“...we have some history together that hasn’t happened yet.” ― Jennifer Egan, A Visit from the Goon Squad
Sunday, May 5, 2013
SOMETHING IN THE AIR
Looking forward to "Something in the Air," a film about the events of May '68 in Paris by French filmmaker Oliver Assayas. I read an interview with Assayas in Cineaste, and he sounds fluent in the history of the time and isn’t just using the period as a cool backdrop to an otherwise formulaic story. I'm sure such a foreign, political film will vanish quickly from the art house theater (and never set foot in the Megaplexes) so I'll have a bag packed and be ready to pounce when it shows up.
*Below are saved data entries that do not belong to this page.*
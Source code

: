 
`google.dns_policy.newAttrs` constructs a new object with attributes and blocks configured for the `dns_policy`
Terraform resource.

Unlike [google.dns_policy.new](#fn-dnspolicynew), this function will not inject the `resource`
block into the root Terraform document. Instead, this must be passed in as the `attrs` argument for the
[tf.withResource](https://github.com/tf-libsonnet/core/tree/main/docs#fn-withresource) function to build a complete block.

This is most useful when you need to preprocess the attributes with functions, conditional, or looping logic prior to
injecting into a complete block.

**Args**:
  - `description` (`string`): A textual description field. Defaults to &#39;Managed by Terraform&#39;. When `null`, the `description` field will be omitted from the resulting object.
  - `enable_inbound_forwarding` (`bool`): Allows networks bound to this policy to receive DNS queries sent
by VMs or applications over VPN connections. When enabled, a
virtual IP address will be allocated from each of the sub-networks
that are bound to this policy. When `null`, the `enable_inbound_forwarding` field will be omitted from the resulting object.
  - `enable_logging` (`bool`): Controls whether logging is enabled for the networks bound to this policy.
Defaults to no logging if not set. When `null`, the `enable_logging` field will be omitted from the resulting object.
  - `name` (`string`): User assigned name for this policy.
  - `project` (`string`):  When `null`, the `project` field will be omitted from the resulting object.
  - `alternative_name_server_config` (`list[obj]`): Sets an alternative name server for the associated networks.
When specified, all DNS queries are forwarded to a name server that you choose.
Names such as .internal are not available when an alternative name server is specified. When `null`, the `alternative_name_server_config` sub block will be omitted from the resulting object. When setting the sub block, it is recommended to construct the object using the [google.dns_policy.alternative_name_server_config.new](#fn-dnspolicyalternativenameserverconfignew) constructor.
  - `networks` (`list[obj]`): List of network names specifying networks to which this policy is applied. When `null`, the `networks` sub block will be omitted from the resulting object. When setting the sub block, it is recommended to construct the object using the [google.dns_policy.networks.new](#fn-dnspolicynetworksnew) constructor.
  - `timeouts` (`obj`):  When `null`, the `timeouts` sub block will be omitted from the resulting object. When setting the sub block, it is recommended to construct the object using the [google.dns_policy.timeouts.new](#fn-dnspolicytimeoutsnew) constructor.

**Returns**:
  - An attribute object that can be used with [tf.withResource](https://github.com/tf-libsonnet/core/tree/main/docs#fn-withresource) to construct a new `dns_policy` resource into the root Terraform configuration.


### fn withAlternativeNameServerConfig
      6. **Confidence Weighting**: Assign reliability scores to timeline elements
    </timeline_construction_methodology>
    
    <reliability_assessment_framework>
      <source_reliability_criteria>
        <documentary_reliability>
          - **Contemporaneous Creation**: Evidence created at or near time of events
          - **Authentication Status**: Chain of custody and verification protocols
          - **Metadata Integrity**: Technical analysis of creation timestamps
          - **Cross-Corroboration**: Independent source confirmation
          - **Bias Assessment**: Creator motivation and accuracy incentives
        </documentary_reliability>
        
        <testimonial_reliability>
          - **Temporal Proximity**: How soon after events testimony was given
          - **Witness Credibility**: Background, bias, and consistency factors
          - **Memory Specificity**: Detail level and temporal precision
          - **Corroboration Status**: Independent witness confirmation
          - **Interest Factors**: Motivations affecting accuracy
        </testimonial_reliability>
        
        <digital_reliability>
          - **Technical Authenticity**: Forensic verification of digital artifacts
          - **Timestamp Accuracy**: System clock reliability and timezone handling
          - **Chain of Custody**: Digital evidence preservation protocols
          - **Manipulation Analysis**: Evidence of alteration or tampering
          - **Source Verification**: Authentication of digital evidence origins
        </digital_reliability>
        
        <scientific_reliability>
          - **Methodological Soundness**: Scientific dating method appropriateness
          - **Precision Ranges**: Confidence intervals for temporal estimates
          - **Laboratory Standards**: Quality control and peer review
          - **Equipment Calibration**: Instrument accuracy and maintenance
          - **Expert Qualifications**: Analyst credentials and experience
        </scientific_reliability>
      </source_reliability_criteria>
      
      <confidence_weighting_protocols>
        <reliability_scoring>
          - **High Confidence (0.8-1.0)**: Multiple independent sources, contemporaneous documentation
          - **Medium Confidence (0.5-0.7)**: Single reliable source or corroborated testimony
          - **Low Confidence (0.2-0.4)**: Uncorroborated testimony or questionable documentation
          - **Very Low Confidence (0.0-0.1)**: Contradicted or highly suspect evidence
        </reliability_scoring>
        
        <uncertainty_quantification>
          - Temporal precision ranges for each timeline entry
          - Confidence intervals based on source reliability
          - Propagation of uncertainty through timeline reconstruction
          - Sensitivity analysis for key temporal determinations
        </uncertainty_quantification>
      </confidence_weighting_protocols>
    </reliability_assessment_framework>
The following is from Richard Porton's preview in Cineaste, and describes a scene within the film about film, a meta moment that raises questions about revolutionary art: "A spectator wonders why revolutionary films need to be made in the style of the bourgeoisie and insists that 'revolutionary films call for revolutionary syntax.' A member of the film collective responds that 'revolutionary films have to be made with a syntax understood by the proletariat' and claims that the radical style the purportedly avant-gardist audience member is advocating is just for 'aesthetes' and the 'petit bourgeois.' This brief exchange mirrors many key twentieth-century debates involving Lukacsian realism versus Adornian modernism, Costa-Gavras versus Godard and Cahiers du cinéma, as well as ongoing tensions between experimentalists and populists, who view the avant-garde as hermetic and champion the virtues of “accessibility.”
Well, it ain't Iron Man III, that’s for sure--though there's nothing's wrong with that film (I'm looking forward to it, in fact) though I don’t expect any big box office battle between the two. Summer’s here and the time is right for comic book movies, after all. (Actually, a combination of the two films might be interesting: if only the students and workers in the French film had Iron Man suits... Note to self: write that screenplay).
Saturday, May 4, 2013
MAY 4, 1970: KENT STATE MASSACRE
May 4, 1970. The
battle lasted 13 seconds at Kent State, when Ohio National Guardsmen
opened fire on unarmed students, wounding nine and killing four. The photographs shocked a nation. A few days before, on April 30, with the help
of Henry Kissinger, his national security adviser, Nixon had broken his campaign
promise and widened the Vietnam war, concealing plans to invade Cambodia from
Congress and from Secretary of State William Rogers and Secretary of Defense
Melvin Laird—not to mention the American people. When campuses erupted in anger, Nixon said
four days after Kent State: ''I have not been surprised by the intensity of the
protests.'' He went on to add that Kent
State ''should remind us all once again that when dissent turns to violence, it
invites tragedy.'' Blaming the victim was Nixon’s stock in trade. He implied the students shot had been
violent, throwing rocks at the Guardsmen, and that they were asking for it. Months
later, the FBI report confirmed what we had suspected: that the students had
posed no threat to the Guard: ''Jeff Miller's body was found 85-90 yards from
the Guard. Allison Krause fell about 100 yards away. William Schroeder and
Sandy Scheuer were approximately 130 yards away from the Guard when they were
shot.... Sandy Scheuer, as best we can determine, was on her way to a speech
therapy class. We do not know whether Schroeder participated in any way in the
confrontations that day.'' Quotations courtesy of Martin F. Nolan.